Petrochemical or gas fuelled fires lead to extreme temperature transients within minutes of a fire commencing. These extremes can exert enormous thermal forces on steel and  concrete clad elements. In the latter it can lead to severe spalling with subsequent exposure of the steel reinforcement bars. Such rapid rise and intense fires at a ­processing facility can create the potential for highly destructive conflagrations.

The Esso Longford gas explosion of September 25, 1998 was one of Australia’s most catastrophic industrial accidents which occurred at the Esso natural gas plant in the state of Victoria. The explosion killed two workers and left a further eight  injured. The fire at the plant lasted for two days and the state of Victoria was left without its primary gas supplier. The state gas supply was shut down and gas supply did not resume till 20 days later. The gas supply shortage devastated Victoria's economy with losses estimated at around A$1.3 billion over that period.

Such accidents bespeak the need to properly assess and evaluate the risks involved, and to have in place  fire and blast protection measures  that can contain these types of fire incidents, effectively and expeditiously. Whilst design, location, spacing between plant equipment, and spill containment  are fundamental ways of mitigating  fire damage, other protective measures are required -, Active and Passive.  Active systems rely on the use of monitoring equipment, hose reels, pumping and piping equipment to deliver the water and/or chemicals necessary to combat the fire. Passive fire protective systems are specially engineered to SHIELD essential structures, plant equipment and services from fires, and to significantly enhance their capacity to maintain structural stability and integrity throughout the fire event. HYDROCARBON FIREPROOFING achieves HYDROCARBON FIREPROTECTION by means of hydraulically setting materials applied to the perimeter of structural steel members and vessels in variable thicknesses to the desired period of fire protection (up to 4 hours).



Jet fires are defined as a leak from a pressurized vessel, such as an LPG tank, or between pipe flanges which ignites and forms a burning jet which impinges on other equipment causing severe damage. For LPG, the jet length is estimated to be about 150 times the jet orifice diameter; meaning that a jet from a 50 mm hole could produce a burning jet about 10 m long!

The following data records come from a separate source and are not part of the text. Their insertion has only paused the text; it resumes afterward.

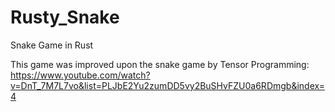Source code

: # Rusty_Snake
Snake Game in Rust

This game was improved upon the snake game by Tensor Programming: https://www.youtube.com/watch?v=DnT_7M7L7vo&list=PLJbE2Yu2zumDD5vy2BuSHvFZU0a6RDmgb&index=4
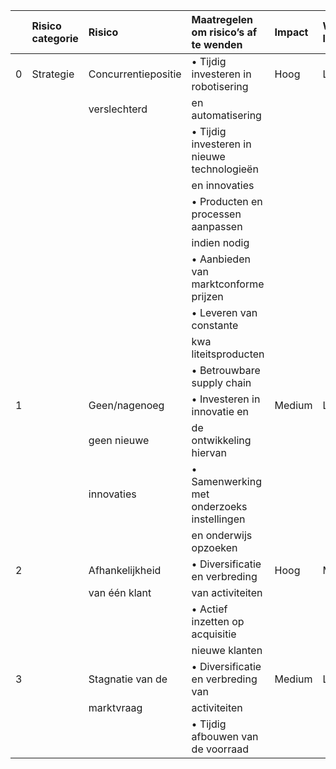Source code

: |    | Risico categorie   | Risico              | Maatregelen om risico’s af te wenden        | Impact   | Waarschijn- lijkheid   |
|---:|:-------------------|:--------------------|:--------------------------------------------|:---------|:-----------------------|
|  0 | Strategie          | Concurrentiepositie | • Tijdig investeren in robotisering         | Hoog     | Laag                   |
|    |                    | verslechterd        | en automatisering                           |          |                        |
|    |                    |                     | • Tijdig investeren in nieuwe technologieën |          |                        |
|    |                    |                     | en innovaties                               |          |                        |
|    |                    |                     | • Producten en processen aanpassen          |          |                        |
|    |                    |                     | indien nodig                                |          |                        |
|    |                    |                     | • Aanbieden van marktconforme prijzen       |          |                        |
|    |                    |                     | • Leveren van constante                     |          |                        |
|    |                    |                     | kwa liteitsproducten                        |          |                        |
|    |                    |                     | • Betrouwbare supply chain                  |          |                        |
|  1 |                    | Geen/nagenoeg       | • Investeren in innovatie en                | Medium   | Laag                   |
|    |                    | geen nieuwe         | de ontwikkeling hiervan                     |          |                        |
|    |                    | innovaties          | • Samenwerking met onderzoeks instellingen  |          |                        |
|    |                    |                     | en onderwijs opzoeken                       |          |                        |
|  2 |                    | Afhankelijkheid     | • Diversificatie en verbreding              | Hoog     | Medium                 |
|    |                    | van één klant       | van activiteiten                            |          |                        |
|    |                    |                     | • Actief inzetten op acquisitie             |          |                        |
|    |                    |                     | nieuwe klanten                              |          |                        |
|  3 |                    | Stagnatie van de    | • Diversificatie en verbreding van          | Medium   | Laag                   |
|    |                    | marktvraag          | activiteiten                                |          |                        |
|    |                    |                     | • Tijdig afbouwen van de voorraad           |          |                        |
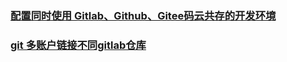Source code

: ### [配置同时使用 Gitlab、Github、Gitee码云共存的开发环境](https://www.jianshu.com/p/68578d52470c?utm_campaign=maleskine&utm_content=note&utm_medium=seo_notes&utm_source=recommendation)
### [git 多账户链接不同gitlab仓库](https://www.cnblogs.com/elsons/p/10938046.html)
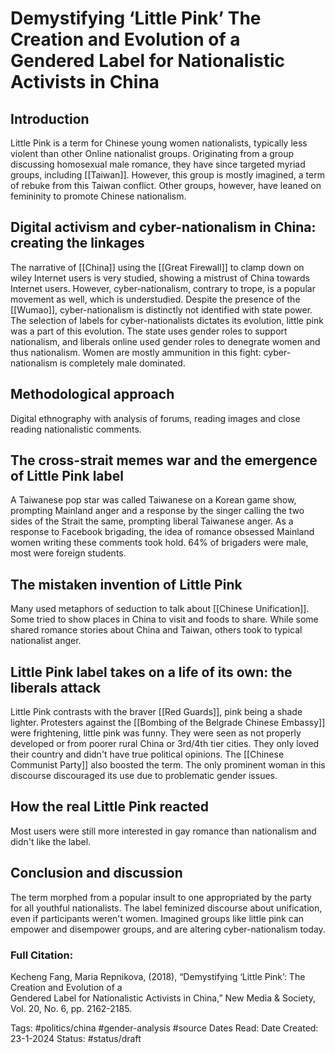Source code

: # Demystifying ‘Little Pink’ The Creation and Evolution of a Gendered Label for Nationalistic Activists in China

## Introduction
Little Pink is a term for Chinese young women nationalists, typically less violent than other Online nationalist groups. Originating from a group discussing homosexual male romance, they have since targeted myriad groups, including [[Taiwan]]. However, this group is mostly imagined, a term of rebuke from this Taiwan conflict. Other groups, however, have leaned on femininity to promote Chinese nationalism.

## Digital activism and cyber-nationalism in China: creating the linkages
The narrative of [[China]] using the [[Great Firewall]] to clamp down on wiley Internet users is very studied, showing a mistrust of China towards Internet users. However, cyber-nationalism, contrary to trope, is a popular movement as well, which is understudied. Despite the presence of the [[Wumao]], cyber-nationalism is distinctly not identified with state power. The selection of labels for cyber-nationalists dictates its evolution, little pink was a part of this evolution. The state uses gender roles to support nationalism, and liberals online used gender roles to denegrate women and thus nationalism. Women are mostly ammunition in this fight: cyber-nationalism is completely male dominated.

## Methodological approach
Digital ethnography with analysis of forums, reading images and close reading nationalistic comments.

## The cross-strait memes war and the emergence of Little Pink label
A Taiwanese pop star was called Taiwanese on a Korean game show, prompting Mainland anger and a response by the singer calling the two sides of the Strait the same, prompting liberal Taiwanese anger. As a response to Facebook brigading, the idea of romance obsessed Mainland women writing these comments took hold. 64% of brigaders were male, most were foreign students. 

## The mistaken invention of Little Pink
Many used metaphors of seduction to talk about [[Chinese Unification]]. Some tried to show places in China to visit and foods to share. While some shared romance stories about China and Taiwan, others took to typical nationalist anger.

## Little Pink label takes on a life of its own: the liberals attack
Little Pink contrasts with the braver [[Red Guards]], pink being a shade lighter. Protesters against the [[Bombing of the Belgrade Chinese Embassy]] were frightening, little pink was funny. They were seen as not properly developed or from poorer rural China or 3rd/4th tier cities. They only loved their country and didn't have true political opinions. The [[Chinese Communist Party]] also boosted the term. The only prominent woman in this discourse discouraged its use due to problematic gender issues.

## How the real Little Pink reacted
Most users were still more interested in gay romance than nationalism and didn't like the label. 

## Conclusion and discussion
The term morphed from a popular insult to one appropriated by the party for all youthful nationalists. The label feminized discourse about unification, even if participants weren't women. Imagined groups like little pink can empower and disempower groups, and are altering cyber-nationalism today.

### Full Citation:
Kecheng Fang, Maria Repnikova, (2018), “Demystifying ‘Little Pink’: The Creation and Evolution of a  
Gendered Label for Nationalistic Activists in China,” New Media & Society, Vol. 20, No. 6, pp. 2162-2185.

Tags: #politics/china #gender-analysis #source
Dates Read:
Date Created: 23-1-2024
Status: #status/draft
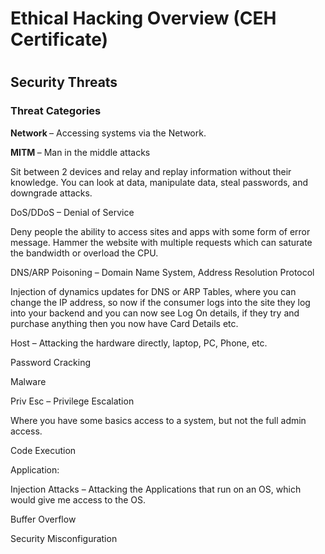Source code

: <h1 align="centre"> Ethical Hacking Overview (CEH Certificate) <h1/>

<h2> Security Threats </h2>

<h3>Threat Categories </h3>

<strong> Network </strong> – Accessing systems via the Network.  

<strong>MITM </strong> – Man in the middle attacks  

Sit between 2 devices and relay and replay information without their knowledge. You can look at data, manipulate data, steal passwords, and downgrade attacks.  

DoS/DDoS – Denial of Service  

Deny people the ability to access sites and apps with some form of error message. Hammer the website with multiple requests which can saturate the bandwidth or overload the CPU.  

DNS/ARP Poisoning – Domain Name System, Address Resolution Protocol  

Injection of dynamics updates for DNS or ARP Tables, where you can change the IP address, so now if the consumer logs into the site they log into your backend and you can now see Log On details, if they try and purchase anything then you now have Card Details etc.  

Host – Attacking the hardware directly, laptop, PC, Phone, etc.  

Password Cracking  

Malware  

Priv Esc – Privilege Escalation  

Where you have some basics access to a system, but not the full admin access.  

Code Execution  

Application:  

Injection Attacks – Attacking the Applications that run on an OS, which would give me access to the OS.  

Buffer Overflow  

Security Misconfiguration  
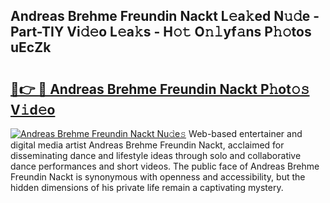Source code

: ## Andreas Brehme Freundin Nackt L𝚎a𝚔ed N𝚞𝚍e - Part-TIY Vi𝚍𝚎o L𝚎a𝚔s - H𝚘𝚝 O𝚗𝚕yf𝚊ns P𝚑𝚘tos uEcZk

# <h2><a href="http://kf8cupi.oniu.top/?m=Andreas+Brehme+Freundin+Nackt">🔗👉 🔴 Andreas Brehme Freundin Nackt P𝚑ot𝚘𝚜 V𝚒d𝚎o</a></h2>

[![Andreas Brehme Freundin Nackt Nu𝚍e𝚜](https://i.imgur.com/0qMVB7G.gif)](http://kf8cupi.oniu.top/?m=Andreas+Brehme+Freundin+Nackt)
Web-based entertainer and digital media artist Andreas Brehme Freundin Nackt, acclaimed for disseminating dance and lifestyle ideas through solo and collaborative dance performances and short videos. The public face of Andreas Brehme Freundin Nackt is synonymous with openness and accessibility, but the hidden dimensions of his private life remain a captivating mystery.  
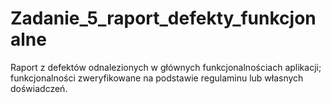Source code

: # Zadanie_5_raport_defekty_funkcjonalne
 Raport z defektów odnalezionych w głównych funkcjonalnościach aplikacji; funkcjonalności zweryfikowane na podstawie regulaminu lub własnych doświadczeń. 
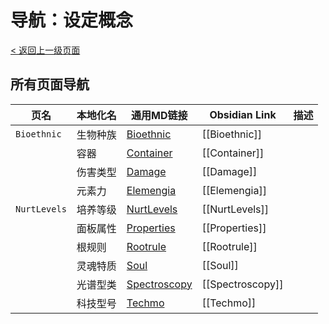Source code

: # 导航：设定概念
[< 返回上一级页面](../README.md)

## 所有页面导航

| 页名           | 本地化名 | 通用MD链接                          | Obsidian Link    | 描述  |
| ------------ | ---- | ------------------------------- | ---------------- | --- |
| `Bioethnic`  | 生物种族 | [Bioethnic](Bioethnic.md)       | [[Bioethnic]]    |     |
|              | 容器   | [Container](Container.md)       | [[Container]]    |     |
|              | 伤害类型 | [Damage](Damage.md)             | [[Damage]]       |     |
|              | 元素力  | [Elemengia](Elemengia.md)       | [[Elemengia]]    |     |
| `NurtLevels` | 培养等级 | [NurtLevels](NurtLevels.md)     | [[NurtLevels]]   |     |
|              | 面板属性 | [Properties](Properties.md)     | [[Properties]]   |     |
|              | 根规则  | [Rootrule](Rootrule.md)         | [[Rootrule]]     |     |
|              | 灵魂特质 | [Soul](Soul.md)                 | [[Soul]]         |     |
|              | 光谱型类 | [Spectroscopy](Spectroscopy.md) | [[Spectroscopy]] |     |
|              | 科技型号 | [Techmo](Techmo.md)             | [[Techmo]]       |     |


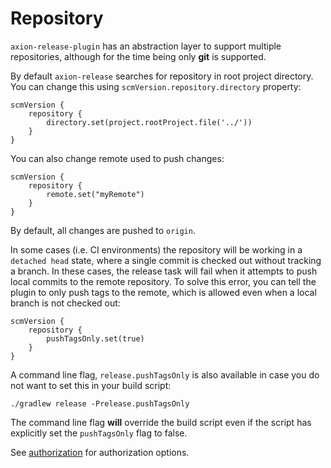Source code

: # Repository

`axion-release-plugin` has an abstraction layer to support multiple
repositories, although for the time being only **git** is supported.

By default `axion-release` searches for repository in root project
directory. You can change this using `scmVersion.repository.directory`
property:

    scmVersion {
        repository {
            directory.set(project.rootProject.file('../'))
        }
    }

You can also change remote used to push changes:

    scmVersion {
        repository {
            remote.set("myRemote")
        }
    }

By default, all changes are pushed to `origin`.

In some cases (i.e. CI environments) the repository will be working in a
`detached head` state, where a single commit is checked out without
tracking a branch. In these cases, the release task will fail when it
attempts to push local commits to the remote repository. To solve this
error, you can tell the plugin to only push tags to the remote, which is
allowed even when a local branch is not checked out:

    scmVersion {
        repository {
            pushTagsOnly.set(true)
        }
    }

A command line flag, `release.pushTagsOnly` is also available in case
you do not want to set this in your build script:

    ./gradlew release -Prelease.pushTagsOnly

The command line flag **will** override the build script even if the
script has explicitly set the `pushTagsOnly` flag to false.

See [authorization](authorization.md) for authorization options.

So far the standards chosen by LAF to cover rapid rise or hydrocarbon fires have been ASTM E1529, UL 1709, RWS, RABT and HCmod.  Jet Fire test exposes the test specimen in front of a shallow chamber, to a jet flow emanating from a nozzle with high erosive forces. The sonic velocity gas jet reaches velocities of 100 ms-1 and reduces to 60ms-1 at the back of the chamber. The average heat flux is 240kWm-2 and the maximum heat flux 300 kWm-2. The test arrangement is intended to apply a heat loading equal to a 3 kgs-1 natural gas (60bar, 20 mm nozzle orifice) jet fire released 9 m from a target. The Flame temperatures will be dependent primarily on the fundamental combustion properties of the fuel and may not increase significantly with increasing gas flow rate.

LAF will cover Jet Fire scenarios through testing to ISO22899-1(2007), Test Procedures for Jet Fires, and be carried out under the supervision of an “approving authority” such as DNV or Lloyds etc.